Food waste can, however, offer other gifts: composted for fertilizer, soil additives and animal feed; biogas from anaerobic digesters and anaerobic co-digesting systems.
Of these, Macau does not have the space to store and produce compost, and some Integrated Resorts that have tested this option have had export to the mainland cut off. Lack of agriculture means soil additives and animal feeds are not viable options.
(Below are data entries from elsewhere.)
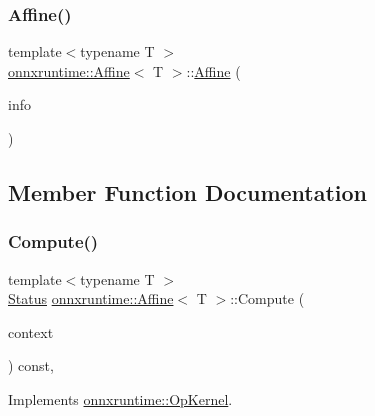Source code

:\subsubsection{\texorpdfstring{Affine()}{Affine()}}
{\footnotesize\ttfamily template$<$typename T $>$ \\
\mbox{\hyperlink{classonnxruntime_1_1Affine}{onnxruntime\+::\+Affine}}$<$ T $>$\+::\mbox{\hyperlink{classonnxruntime_1_1Affine}{Affine}} (\begin{DoxyParamCaption}\item[{const \mbox{\hyperlink{classonnxruntime_1_1OpKernelInfo}{Op\+Kernel\+Info}} \&}]{info }\end{DoxyParamCaption})\hspace{0.3cm}{\ttfamily [inline]}}



\subsection{Member Function Documentation}
\mbox{\label{classonnxruntime_1_1Affine_a0fef6fd3c2fb85468d959080b43dc683}} 
\subsubsection{\texorpdfstring{Compute()}{Compute()}\hspace{0.1cm}{\footnotesize\ttfamily [1/2]}}
{\footnotesize\ttfamily template$<$typename T $>$ \\
\mbox{\hyperlink{classonnxruntime_1_1common_1_1Status}{Status}} \mbox{\hyperlink{classonnxruntime_1_1Affine}{onnxruntime\+::\+Affine}}$<$ T $>$\+::Compute (\begin{DoxyParamCaption}\item[{\mbox{\hyperlink{classonnxruntime_1_1OpKernelContext}{Op\+Kernel\+Context}} $\ast$}]{context }\end{DoxyParamCaption}) const\hspace{0.3cm}{\ttfamily [override]}, {\ttfamily [virtual]}}



Implements \mbox{\hyperlink{classonnxruntime_1_1OpKernel_a9eca8656a78b1b3ab9d3351a12798650}{onnxruntime\+::\+Op\+Kernel}}.

\mbox{\label{classonnxruntime_1_1Affine_ad9bbf2b9b16c87c75c2fd81c818af1ff}}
Anaerobic digesters and co-digesting options producing biofuels, although recommended for use in Macau for its health, environmental and energy capture benefits in a 2016 study by Hong Kong researchers, would require significant investment in upgrades to wastewater treatment infrastructure.
In the absence of anaerobic digesters, the ideal scenario, allowing for Macau’s existing infrastructure, is the production of odorless, high calorific, low weight, low volume and dry fuel for EfW. Waste management systems are currently available which can be incorporated into community waste-collection points, and hotel and restaurant in-house food-waste management to efficiently produce such a residue: volume (therefore transport requirements) is reduced by 80%, without using water, moderate energy use, with no off-gas, no pathogens, nor pest risk. The subsequent reduction in the burden on the public waste-water treatment infrastructure and our marine environment, and decontamination of the Municipal Solid Waste suggests the way forward is public-private partnerships with Integrated Resorts to consider such options.
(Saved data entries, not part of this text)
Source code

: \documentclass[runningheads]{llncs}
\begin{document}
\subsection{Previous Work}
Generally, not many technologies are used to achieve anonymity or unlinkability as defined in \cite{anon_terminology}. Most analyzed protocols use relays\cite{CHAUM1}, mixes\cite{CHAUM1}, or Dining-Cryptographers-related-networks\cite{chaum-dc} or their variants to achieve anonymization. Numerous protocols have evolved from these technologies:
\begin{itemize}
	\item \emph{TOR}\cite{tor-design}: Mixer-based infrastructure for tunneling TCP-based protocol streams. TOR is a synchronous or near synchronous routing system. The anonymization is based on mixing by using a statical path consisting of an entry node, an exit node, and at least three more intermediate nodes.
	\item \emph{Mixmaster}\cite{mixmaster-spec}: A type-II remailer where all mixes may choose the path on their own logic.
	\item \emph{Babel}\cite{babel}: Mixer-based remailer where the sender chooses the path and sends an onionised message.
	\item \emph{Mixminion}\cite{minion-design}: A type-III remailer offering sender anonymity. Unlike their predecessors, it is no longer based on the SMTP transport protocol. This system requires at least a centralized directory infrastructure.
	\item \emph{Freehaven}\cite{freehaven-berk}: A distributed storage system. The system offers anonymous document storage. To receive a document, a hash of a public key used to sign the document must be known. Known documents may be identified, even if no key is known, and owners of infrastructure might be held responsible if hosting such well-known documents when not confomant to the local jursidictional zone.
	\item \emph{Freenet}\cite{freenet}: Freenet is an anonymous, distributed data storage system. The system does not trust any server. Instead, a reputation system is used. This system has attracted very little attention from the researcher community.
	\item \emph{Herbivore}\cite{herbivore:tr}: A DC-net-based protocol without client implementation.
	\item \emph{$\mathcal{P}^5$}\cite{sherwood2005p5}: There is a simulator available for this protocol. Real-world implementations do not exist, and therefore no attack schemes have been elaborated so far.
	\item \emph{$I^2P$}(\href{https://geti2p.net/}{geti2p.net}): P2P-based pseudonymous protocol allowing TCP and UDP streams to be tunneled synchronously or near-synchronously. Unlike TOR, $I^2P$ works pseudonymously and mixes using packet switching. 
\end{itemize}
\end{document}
The socially responsible action of corporates is to audit the impacts of operations both within and out the back door, beyond companies’ physical boundaries, and then to offer solutions in collaboration with other stakeholders.
In the lull before economic activity ramps up post Covid-19, and before the existing waste-management infrastructure starts to creak again under the burden, with good will, there is a window of opportunity to make Macau an exemplar and turn such waste into a gift.